=== INFORMATION GIVEN ===

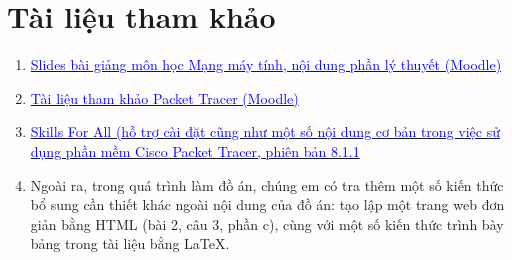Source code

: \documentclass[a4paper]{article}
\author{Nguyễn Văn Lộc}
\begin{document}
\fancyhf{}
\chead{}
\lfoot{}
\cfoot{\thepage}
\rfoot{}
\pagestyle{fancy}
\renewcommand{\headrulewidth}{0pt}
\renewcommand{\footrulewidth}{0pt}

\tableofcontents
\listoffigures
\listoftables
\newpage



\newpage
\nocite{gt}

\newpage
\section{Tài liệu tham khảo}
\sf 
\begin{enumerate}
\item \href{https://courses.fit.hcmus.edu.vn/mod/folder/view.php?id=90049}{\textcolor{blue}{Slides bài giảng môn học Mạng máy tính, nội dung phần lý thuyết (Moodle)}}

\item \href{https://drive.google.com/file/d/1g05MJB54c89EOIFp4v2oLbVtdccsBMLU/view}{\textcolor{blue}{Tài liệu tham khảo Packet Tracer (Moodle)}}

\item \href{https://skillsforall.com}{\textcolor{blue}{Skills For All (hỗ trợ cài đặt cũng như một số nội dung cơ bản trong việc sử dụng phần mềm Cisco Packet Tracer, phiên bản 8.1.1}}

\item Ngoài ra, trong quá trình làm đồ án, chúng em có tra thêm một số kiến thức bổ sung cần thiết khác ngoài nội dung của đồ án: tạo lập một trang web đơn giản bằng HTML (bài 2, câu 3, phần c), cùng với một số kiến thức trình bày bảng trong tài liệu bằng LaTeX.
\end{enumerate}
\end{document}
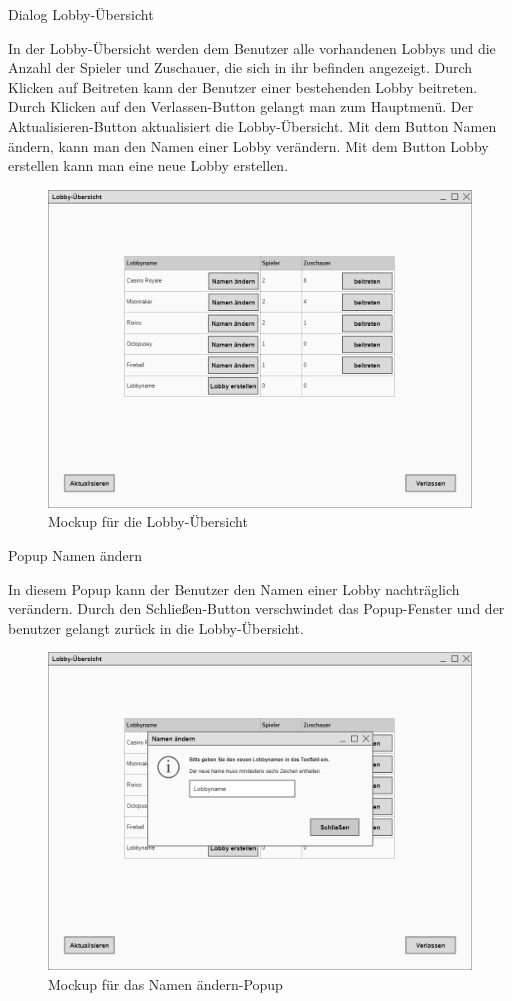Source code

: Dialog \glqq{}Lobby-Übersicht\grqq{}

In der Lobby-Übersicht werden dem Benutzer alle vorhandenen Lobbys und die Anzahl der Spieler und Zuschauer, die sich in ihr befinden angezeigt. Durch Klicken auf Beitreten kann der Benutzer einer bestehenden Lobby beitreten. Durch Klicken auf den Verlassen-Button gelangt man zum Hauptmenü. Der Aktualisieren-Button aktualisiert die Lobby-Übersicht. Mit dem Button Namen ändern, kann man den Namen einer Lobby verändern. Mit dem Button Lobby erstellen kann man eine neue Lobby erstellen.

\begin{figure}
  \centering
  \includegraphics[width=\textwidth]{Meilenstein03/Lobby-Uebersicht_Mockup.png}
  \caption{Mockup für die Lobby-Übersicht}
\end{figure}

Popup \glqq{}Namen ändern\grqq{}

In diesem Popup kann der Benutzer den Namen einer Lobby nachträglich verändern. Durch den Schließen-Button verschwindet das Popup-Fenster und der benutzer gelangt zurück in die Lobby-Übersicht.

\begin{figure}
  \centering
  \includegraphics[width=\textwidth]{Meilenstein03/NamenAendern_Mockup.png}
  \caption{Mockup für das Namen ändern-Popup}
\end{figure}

===

PROBLEM REQUIREMENTS:
Write the records out again verbatim and omit the pictures they contain.

EXPECTED ANSWER:
Source code

: \documentclass[a4paper]{article}
\author{Nguyễn Văn Lộc}
\begin{document}
\fancyhf{}
\chead{}
\lfoot{}
\cfoot{\thepage}
\rfoot{}
\pagestyle{fancy}
\renewcommand{\headrulewidth}{0pt}
\renewcommand{\footrulewidth}{0pt}

\tableofcontents
\listoffigures
\listoftables
\newpage



\newpage
\nocite{gt}

\newpage
\section{Tài liệu tham khảo}
\sf 
\begin{enumerate}
\item \href{https://courses.fit.hcmus.edu.vn/mod/folder/view.php?id=90049}{\textcolor{blue}{Slides bài giảng môn học Mạng máy tính, nội dung phần lý thuyết (Moodle)}}

\item \href{https://drive.google.com/file/d/1g05MJB54c89EOIFp4v2oLbVtdccsBMLU/view}{\textcolor{blue}{Tài liệu tham khảo Packet Tracer (Moodle)}}

\item \href{https://skillsforall.com}{\textcolor{blue}{Skills For All (hỗ trợ cài đặt cũng như một số nội dung cơ bản trong việc sử dụng phần mềm Cisco Packet Tracer, phiên bản 8.1.1}}

\item Ngoài ra, trong quá trình làm đồ án, chúng em có tra thêm một số kiến thức bổ sung cần thiết khác ngoài nội dung của đồ án: tạo lập một trang web đơn giản bằng HTML (bài 2, câu 3, phần c), cùng với một số kiến thức trình bày bảng trong tài liệu bằng LaTeX.
\end{enumerate}
\end{document}
Source code

: Dialog \glqq{}Lobby-Übersicht\grqq{}

In der Lobby-Übersicht werden dem Benutzer alle vorhandenen Lobbys und die Anzahl der Spieler und Zuschauer, die sich in ihr befinden angezeigt. Durch Klicken auf Beitreten kann der Benutzer einer bestehenden Lobby beitreten. Durch Klicken auf den Verlassen-Button gelangt man zum Hauptmenü. Der Aktualisieren-Button aktualisiert die Lobby-Übersicht. Mit dem Button Namen ändern, kann man den Namen einer Lobby verändern. Mit dem Button Lobby erstellen kann man eine neue Lobby erstellen.

\begin{figure}
  \centering
  \includegraphics[width=\textwidth]{Meilenstein03/Lobby-Uebersicht_Mockup.png}
  \caption{Mockup für die Lobby-Übersicht}
\end{figure}

Popup \glqq{}Namen ändern\grqq{}

In diesem Popup kann der Benutzer den Namen einer Lobby nachträglich verändern. Durch den Schließen-Button verschwindet das Popup-Fenster und der benutzer gelangt zurück in die Lobby-Übersicht.

\begin{figure}
  \centering
  \includegraphics[width=\textwidth]{Meilenstein03/NamenAendern_Mockup.png}
  \caption{Mockup für das Namen ändern-Popup}
\end{figure}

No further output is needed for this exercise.